Means also argued that abortion was considered to be a common-law liberty and that the primary purpose of nineteenth-century anti-abortion legislation was to protect the lives of women, not babies, from dangerous medical procedures. However, Dyer demonstrates that Means’s use of history was selective to the point of inaccuracy, if not mendacity. As Blackstone put it, the right to life, “inherent by nature in every individual,” “begins in contemplation of law as soon as an infant is able to stir in his mother’s womb.” Furthermore, an 1867 Ohio Senate committee report gave the following reason for passing an anti-abortion statute: “The willful killing of a human being, at any stage of its existence, is murder.” Dyer continues: “The men who voted to approve this bill and ratify the Fourteenth Amendment in the same legislative session apparently saw no contradiction between the two.”
In the decades after Roe, historians filed briefs in abortion cases similarly arguing that the purpose of anti-abortion laws was not to protect the unborn and that abortion was common and legal throughout American history. Following the work of scholars such as Gerard Bradley and Joseph Dellapenna, Dyer shows how these briefs contradicted the previous research of some of the scholars who signed them. As one brief’s organizer put it, there was “a tension between truth-telling and advocacy.”
To put it less politely: they lied.
Dyer’s writing becomes more overtly pro-life as he argues that these lies provide a foundation for “constitutional disharmony” in our jurisprudence. If abortion by dilation and extraction is legal, why should infanticide remain illegal? Are a few inches enough to make a person? If a baby is a person because her mother wants her, why can’t an unwanted newborn be killed? Similar contradictions appeared when slaves were considered non-persons—or, in the famous constitutional example, three-fifths of a person.
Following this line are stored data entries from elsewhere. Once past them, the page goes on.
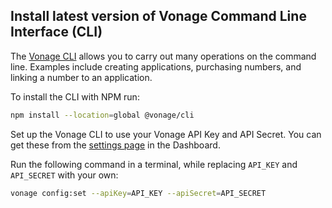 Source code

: ## Install latest version of Vonage Command Line Interface (CLI)

The [Vonage CLI](https://developer.nexmo.com/application/vonage-cli) allows you to carry out many operations on the command line. Examples include creating applications, purchasing numbers, and linking a number to an application.

To install the CLI with NPM run:

```bash
npm install --location=global @vonage/cli
```

Set up the Vonage CLI to use your Vonage API Key and API Secret. You can get these from the [settings page](https://dashboard.nexmo.com/settings) in the Dashboard.

Run the following command in a terminal, while replacing `API_KEY` and `API_SECRET` with your own:

```bash
vonage config:set --apiKey=API_KEY --apiSecret=API_SECRET
```
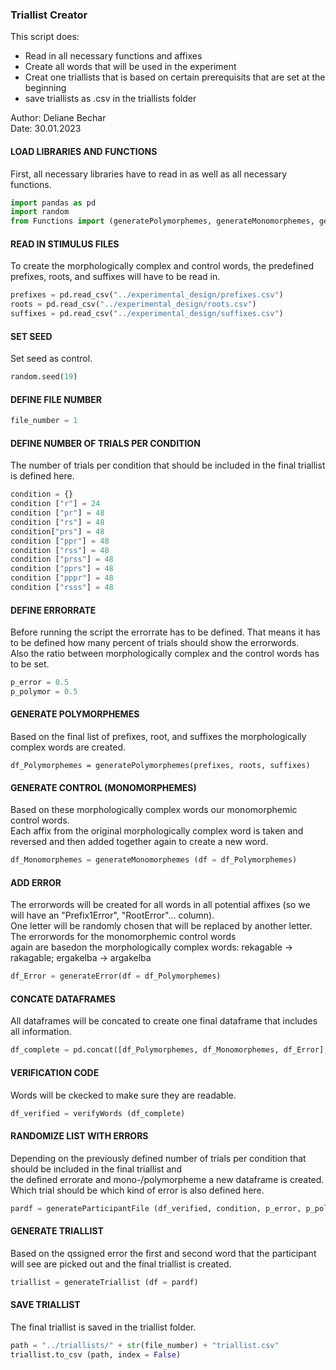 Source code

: ### Triallist Creator
This script does:
- Read in all necessary functions and affixes
- Create all words that will be used in the experiment
- Creat one triallists that is based on certain prerequisits that are set at the beginning 
- save triallists as .csv in the triallists folder

Author: Deliane Bechar <br>
Date: 30.01.2023

#### LOAD LIBRARIES AND FUNCTIONS
First, all necessary libraries have to read in as well as all necessary functions.
```python
import pandas as pd
import random
from Functions import (generatePolymorphemes, generateMonomorphemes, generateError, verifyWords, generateParticipantFile, generateTriallist)
```

#### READ IN STIMULUS FILES
To create the morphologically complex and control words, the predefined prefixes, roots, and suffixes will have to be read in.
```python
prefixes = pd.read_csv("../experimental_design/prefixes.csv")
roots = pd.read_csv("../experimental_design/roots.csv")
suffixes = pd.read_csv("../experimental_design/suffixes.csv")
```

#### SET SEED
Set seed as control.
```python
random.seed(19)
```

#### DEFINE FILE NUMBER
```python
file_number = 1
```

#### DEFINE NUMBER OF TRIALS PER CONDITION
The number of trials per condition that should be included in the final triallist is defined here.
```python
condition = {}
condition ["r"] = 24 
condition ["pr"] = 48
condition ["rs"] = 48 
condition["prs"] = 48 
condition ["ppr"] = 48 
condition ["rss"] = 48 
condition ["prss"] = 48 
condition ["pprs"] = 48
condition ["pppr"] = 48 
condition ["rsss"] = 48
```

#### DEFINE ERRORRATE
Before running the script the errorrate has to be defined. That means it has to be defined how many percent of trials should show the errorwords. <br>
Also the ratio between morphologically complex and the control words has to be set. 
```python
p_error = 0.5
p_polymor = 0.5
```

#### GENERATE POLYMORPHEMES 
Based on the final list of prefixes, root, and suffixes the morphologically complex words are created.
```pyhon
df_Polymorphemes = generatePolymorphemes(prefixes, roots, suffixes)
```

#### GENERATE CONTROL (MONOMORPHEMES) 
Based on these morphologically complex words our monomorphemic control words. <br>
Each affix from the original morphologically complex word is taken and reversed and then added together again to create a new word.
```python
df_Monomorphemes = generateMonomorphemes (df = df_Polymorphemes)
```

#### ADD ERROR 
The errorwords will be created for all words in all potential affixes (so we will have an "Prefix1Error", "RootError"... column). <br>
One letter will be randomly chosen that will be replaced by another letter. The errorwords for the monomorphemic control words <br>
again are basedon the morphologically complex words: rekagable -> rakagable; ergakelba -> argakelba
```python
df_Error = generateError(df = df_Polymorphemes)
```

#### CONCATE DATAFRAMES
All dataframes will be concated to create one final dataframe that includes all information.
```python
df_complete = pd.concat([df_Polymorphemes, df_Monomorphemes, df_Error], axis = 1)
```

#### VERIFICATION CODE
Words will be ckecked to make sure they are readable.
```python
df_verified = verifyWords (df_complete)
```

#### RANDOMIZE LIST WITH ERRORS
Depending on the previously defined number of trials per condition that should be included in the final triallist and <br>
the defined errorate and mono-/polymorpheme a new dataframe is created. Which trial should be which kind of error is also defined here. 
```python
pardf = generateParticipantFile (df_verified, condition, p_error, p_polymor)
```

#### GENERATE TRIALLIST
Based on the qssigned error the first and second word that the participant will see are picked out and the final triallist is created. 
```python
triallist = generateTriallist (df = pardf)
```
 
#### SAVE TRIALLIST
The final triallist is saved in the triallist folder. 
```python
path = "../triallists/" + str(file_number) + "triallist.csv"
triallist.to_csv (path, index = False)
```
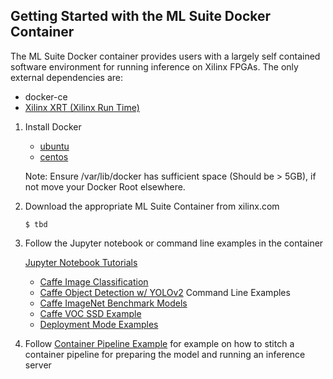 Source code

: ## Getting Started with the ML Suite Docker Container
The ML Suite Docker container provides users with a largely self contained software environment for running inference on Xilinx FPGAs.
The only external dependencies are:  
- docker-ce
- [Xilinx XRT (Xilinx Run Time)](xrt.md)

1. Install Docker 
   
   - [ubuntu](https://docs.docker.com/install/linux/docker-ce/ubuntu/#install-docker-ce)  
   - [centos](https://docs.docker.com/install/linux/docker-ce/centos/#install-docker-ce)
     
   Note: Ensure /var/lib/docker has sufficient space (Should be > 5GB), if not move your Docker Root elsewhere.  
   
2. Download the appropriate ML Suite Container from xilinx.com
   ```
   $ tbd
   ```

3. Follow the Jupyter notebook or command line examples in the container

   [Jupyter Notebook Tutorials](../notebooks/README.md)
   - [Caffe Image Classification](../notebooks/image_classification_caffe.ipynb)
   - [Caffe Object Detection w/ YOLOv2](../notebooks/object_detection_yolov2.ipynb)
   Command Line Examples
   - [Caffe ImageNet Benchmark Models](../examples/caffe/README.md)
   - [Caffe VOC SSD Example](../examples/caffe/ssd-detect/README.md)
   - [Deployment Mode Examples](../examples/deployment_modes/README.md) 

4. Follow [Container Pipeline Example](container_pipeline.md) for example on how to stitch a container pipeline for preparing the model and running an inference server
In the book’s final pages, Dyer analyzes what lessons the abolitionist movement can give to modern pro-lifers. Dyer considers those misguided pro-lifers who, like the radical abolitionist John Brown, have decided to kill for the cause. Instead, contemporary pro-lifers should imitate the successful strategies of mainstream abolitionists in fighting for their cause: underscoring the humanity of those whose humanity is denied, providing compassionate care for those affected, naming the lies that dehumanize and kill, and tirelessly arguing for the truth about who “counts” as a human person.
Pro-lifers already know that the slavery analogy is a rhetorically powerful one. Because of the work of Justin Buckley Dyer, they can appreciate its accuracy all the more.